The loss of the facial identity through traumatic and dysmorphic factors (including the peripheral paresis of the facial nerve) is an intense psychotraumatical event associated with intense depression.

The evaluation of depression to 15 patients with hypertension and carotidian vascular changes revealed by echo-doppler associated with peripheral facial paresis therapeutically unsolved in 60 days, confirmed scores greater than 21 on Hamilton Scale (HDS). The study of the therapeutical means used in facial paresis treatment showed pharmacological type risk factors for depression (corticotherapy, antiinflamatory substances which conduct to ROS type reactions) and usual physio- and electotherapeutical techniques showed an increase of the iritative type potential on EEG standard examination.

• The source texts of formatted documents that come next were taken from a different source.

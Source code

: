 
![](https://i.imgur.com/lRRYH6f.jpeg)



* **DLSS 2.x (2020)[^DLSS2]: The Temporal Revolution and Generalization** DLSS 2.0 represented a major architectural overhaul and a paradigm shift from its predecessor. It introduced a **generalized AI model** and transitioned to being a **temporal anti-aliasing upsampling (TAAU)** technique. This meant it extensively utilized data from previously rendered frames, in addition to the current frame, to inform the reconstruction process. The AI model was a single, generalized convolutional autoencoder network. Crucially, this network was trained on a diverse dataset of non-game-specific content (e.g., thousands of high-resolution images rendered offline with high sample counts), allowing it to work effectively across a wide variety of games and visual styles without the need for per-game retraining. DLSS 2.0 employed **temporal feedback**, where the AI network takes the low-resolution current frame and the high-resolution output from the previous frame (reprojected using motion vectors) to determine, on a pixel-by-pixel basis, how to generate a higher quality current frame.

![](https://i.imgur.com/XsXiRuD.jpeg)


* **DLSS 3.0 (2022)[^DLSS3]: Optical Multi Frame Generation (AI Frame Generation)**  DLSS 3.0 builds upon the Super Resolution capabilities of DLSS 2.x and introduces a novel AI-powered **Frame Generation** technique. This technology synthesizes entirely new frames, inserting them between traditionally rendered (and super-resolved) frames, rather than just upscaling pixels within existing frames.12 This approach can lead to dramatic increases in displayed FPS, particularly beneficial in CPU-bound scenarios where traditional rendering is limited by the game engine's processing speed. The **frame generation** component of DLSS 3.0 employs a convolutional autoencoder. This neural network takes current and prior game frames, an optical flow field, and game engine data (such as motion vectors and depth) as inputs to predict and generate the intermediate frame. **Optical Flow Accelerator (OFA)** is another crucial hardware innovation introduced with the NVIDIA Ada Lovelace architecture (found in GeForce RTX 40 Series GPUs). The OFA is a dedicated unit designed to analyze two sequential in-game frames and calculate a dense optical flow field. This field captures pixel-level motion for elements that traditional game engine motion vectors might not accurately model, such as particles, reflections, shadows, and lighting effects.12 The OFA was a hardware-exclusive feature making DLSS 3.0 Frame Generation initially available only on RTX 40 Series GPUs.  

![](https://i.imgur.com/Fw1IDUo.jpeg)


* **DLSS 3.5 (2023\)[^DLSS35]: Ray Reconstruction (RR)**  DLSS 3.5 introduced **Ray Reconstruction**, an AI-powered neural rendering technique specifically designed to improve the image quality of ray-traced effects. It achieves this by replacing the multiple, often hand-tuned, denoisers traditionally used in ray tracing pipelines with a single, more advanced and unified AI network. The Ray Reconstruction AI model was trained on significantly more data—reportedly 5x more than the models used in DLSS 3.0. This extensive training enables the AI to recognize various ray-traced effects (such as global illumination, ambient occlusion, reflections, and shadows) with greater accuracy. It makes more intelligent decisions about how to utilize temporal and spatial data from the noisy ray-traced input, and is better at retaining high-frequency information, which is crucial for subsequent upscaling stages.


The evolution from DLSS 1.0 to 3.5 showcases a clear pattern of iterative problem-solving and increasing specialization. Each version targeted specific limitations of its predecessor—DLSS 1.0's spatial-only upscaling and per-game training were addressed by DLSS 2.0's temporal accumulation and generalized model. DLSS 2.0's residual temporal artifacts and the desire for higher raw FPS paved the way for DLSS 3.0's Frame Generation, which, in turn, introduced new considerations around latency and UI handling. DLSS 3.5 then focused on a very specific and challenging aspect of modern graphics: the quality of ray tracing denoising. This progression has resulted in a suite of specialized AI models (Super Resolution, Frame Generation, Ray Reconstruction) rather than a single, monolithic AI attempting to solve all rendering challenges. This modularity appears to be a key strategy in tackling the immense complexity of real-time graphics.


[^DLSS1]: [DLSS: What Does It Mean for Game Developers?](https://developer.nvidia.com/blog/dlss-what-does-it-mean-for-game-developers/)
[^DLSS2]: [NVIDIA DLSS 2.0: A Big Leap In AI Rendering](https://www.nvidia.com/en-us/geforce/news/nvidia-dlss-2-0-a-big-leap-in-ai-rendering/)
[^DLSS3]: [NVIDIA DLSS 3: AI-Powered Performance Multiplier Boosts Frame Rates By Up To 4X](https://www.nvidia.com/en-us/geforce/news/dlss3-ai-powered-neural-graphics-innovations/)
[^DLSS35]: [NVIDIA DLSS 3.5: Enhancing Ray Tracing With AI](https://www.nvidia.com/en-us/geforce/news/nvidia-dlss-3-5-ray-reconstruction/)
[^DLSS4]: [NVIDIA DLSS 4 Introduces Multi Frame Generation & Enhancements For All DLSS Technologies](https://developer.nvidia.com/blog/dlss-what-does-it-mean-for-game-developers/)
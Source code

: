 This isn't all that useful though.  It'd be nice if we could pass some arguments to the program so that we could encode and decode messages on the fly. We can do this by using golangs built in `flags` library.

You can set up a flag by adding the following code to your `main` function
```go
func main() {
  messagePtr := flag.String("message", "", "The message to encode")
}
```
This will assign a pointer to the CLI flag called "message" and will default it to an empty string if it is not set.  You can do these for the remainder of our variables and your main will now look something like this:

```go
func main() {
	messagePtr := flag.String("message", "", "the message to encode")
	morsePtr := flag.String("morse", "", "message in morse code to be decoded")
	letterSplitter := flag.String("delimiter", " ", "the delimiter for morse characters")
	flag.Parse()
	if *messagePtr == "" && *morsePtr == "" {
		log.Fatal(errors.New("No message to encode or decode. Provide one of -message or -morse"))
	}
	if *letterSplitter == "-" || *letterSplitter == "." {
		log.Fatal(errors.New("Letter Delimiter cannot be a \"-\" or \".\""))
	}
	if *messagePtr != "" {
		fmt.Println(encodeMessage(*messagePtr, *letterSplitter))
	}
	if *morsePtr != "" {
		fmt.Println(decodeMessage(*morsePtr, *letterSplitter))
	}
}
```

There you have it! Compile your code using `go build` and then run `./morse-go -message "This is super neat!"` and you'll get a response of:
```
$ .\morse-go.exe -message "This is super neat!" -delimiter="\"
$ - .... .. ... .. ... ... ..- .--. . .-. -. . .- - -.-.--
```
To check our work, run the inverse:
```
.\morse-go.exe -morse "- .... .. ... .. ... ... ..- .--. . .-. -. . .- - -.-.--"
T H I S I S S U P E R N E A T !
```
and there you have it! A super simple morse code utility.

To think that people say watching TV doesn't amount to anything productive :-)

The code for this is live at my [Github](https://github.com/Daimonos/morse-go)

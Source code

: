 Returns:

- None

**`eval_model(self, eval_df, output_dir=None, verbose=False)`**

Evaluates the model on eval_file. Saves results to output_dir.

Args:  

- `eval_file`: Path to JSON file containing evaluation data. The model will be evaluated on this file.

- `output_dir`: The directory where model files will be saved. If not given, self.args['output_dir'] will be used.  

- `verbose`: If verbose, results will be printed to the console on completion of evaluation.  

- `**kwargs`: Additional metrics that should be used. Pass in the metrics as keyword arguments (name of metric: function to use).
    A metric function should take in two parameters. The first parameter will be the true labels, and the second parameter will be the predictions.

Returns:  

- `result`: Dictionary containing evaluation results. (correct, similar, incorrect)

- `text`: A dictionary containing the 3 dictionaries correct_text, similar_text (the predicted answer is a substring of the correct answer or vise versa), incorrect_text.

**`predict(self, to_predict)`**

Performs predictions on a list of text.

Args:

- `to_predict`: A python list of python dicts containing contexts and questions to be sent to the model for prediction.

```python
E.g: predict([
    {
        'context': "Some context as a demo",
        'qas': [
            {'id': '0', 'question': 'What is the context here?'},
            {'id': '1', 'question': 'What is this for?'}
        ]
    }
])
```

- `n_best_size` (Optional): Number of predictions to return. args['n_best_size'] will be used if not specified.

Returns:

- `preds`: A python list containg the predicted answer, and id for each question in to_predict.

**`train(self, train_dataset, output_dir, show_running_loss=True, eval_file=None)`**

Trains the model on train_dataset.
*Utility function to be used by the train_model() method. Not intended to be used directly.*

The serotoninergical origin of the facial nerve, the high frequency of serotoninergic depression, the elevated scores on HDS justified the antidepressive serotoninergic activation treatment (escitalopram) combined with mimical facial training for 30 days with the following neurobiological action:

1. - at the amygdala level (emotional role acting and serotoninergic stimulation);

2. - at the amygdalian connections with the hippocampal zone and frontal cortex level;

3. - at the facial nerves neurons level through the reactivations of the serotoninergic input, deblocking of the ionic channels and the decrease of neuromotor inhibition.

The final evaluation demonstrated the significant amelioration of depression and an important remission of the facial motor deficit through mechanisms that suggested the potentiation of the serotoninergic action of antidepressive medication through the physical exercises and an secondary neuroprotection type effect at a hippocampal level.